If Englishmen at home will do their duty, compelling an unwilling Government to do its duty, to assert a clear and wise and honest policy, and to carry it out honestly, promptly, and energetically, there is no fear: for again the victors of the Alma have proved to us of what stuff the Englishman is made. Two more battles, at Balaklava and at Inkerman, have crowned our troops with honour, and given to the Tzar an evidence of the valour which, well-generaled and armed for the Right, can overcome the greatest force of barbarism.

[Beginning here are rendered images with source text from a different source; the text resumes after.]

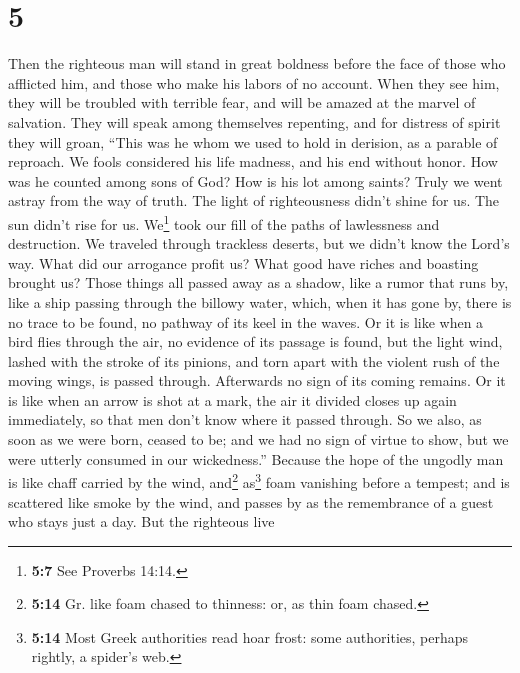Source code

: \hypertarget{section-4}{%
\section{5}\label{section-4}}

 Then the righteous man will stand in great boldness
before the face of those who afflicted him, and those who make his
labors of no account.  When they see him, they will be
troubled with terrible fear, and will be amazed at the marvel of
salvation.  They will speak among themselves repenting,
and for distress of spirit they will groan, ``This was he whom we used
to hold in derision, as a parable of reproach.  We fools
considered his life madness, and his end without honor. 
How was he counted among sons of God? How is his lot among saints?
 Truly we went astray from the way of truth. The light of
righteousness didn't shine for us. The sun didn't rise for us.
 We\footnote{\textbf{5:7} See Proverbs 14:14.} took our
fill of the paths of lawlessness and destruction. We traveled through
trackless deserts, but we didn't know the Lord's way. 
What did our arrogance profit us? What good have riches and boasting
brought us?  Those things all passed away as a shadow,
like a rumor that runs by,  like a ship passing through
the billowy water, which, when it has gone by, there is no trace to be
found, no pathway of its keel in the waves.  Or it is
like when a bird flies through the air, no evidence of its passage is
found, but the light wind, lashed with the stroke of its pinions, and
torn apart with the violent rush of the moving wings, is passed through.
Afterwards no sign of its coming remains.  Or it is like
when an arrow is shot at a mark, the air it divided closes up again
immediately, so that men don't know where it passed through.
 So we also, as soon as we were born, ceased to be; and
we had no sign of virtue to show, but we were utterly consumed in our
wickedness.''  Because the hope of the ungodly man is
like chaff carried by the wind, and\footnote{\textbf{5:14} Gr. like foam
  chased to thinness: or, as thin foam chased.} as\footnote{\textbf{5:14}
  Most Greek authorities read hoar frost: some authorities, perhaps
  rightly, a spider's web.} foam vanishing before a tempest; and is
scattered like smoke by the wind, and passes by as the remembrance of a
guest who stays just a day.  But the righteous live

The first battle was on the 25th of October, when the Russians, under General Liprandi, attacked the besiegers, drove in the Turks, but were checked by the 93d Highlanders. Driven back, the Russians were retiring with some guns they had captured, when our light cavalry were ordered to charge them. The order was a mistake, or was mistaken. The men rushed upon destruction. The enemy's cavalry, infantry, and artillery, were in position, some 20,000 strong, at the distance of about half-a-league, and our light division, ordered to wrest from them the captured guns, numbered but 700 sabres.

'As they passed toward the front, the Russians opened on them from the guns in the redoubt on the right, with vollies of musketry and rifles. They swept proudly past, glittering in the morning sun in all the pride of war. Surely that handful of men is not going to charge an army in position? Alas! it was too true-their valour knew no bounds, and far indeed was it removed from its so-called better part, discretion. They advanced in two lines, quickening their pace as they advanced. At the distance of 1,200 yards, the whole line of the eneiny belched forth, from thirty iron mouths, a flood of smoke and flame, through which hissed the deadly balls. Their flight was marked by instant gaps in our ranks, by dead men and horses, by steeds flying wounded or riderless across the plain.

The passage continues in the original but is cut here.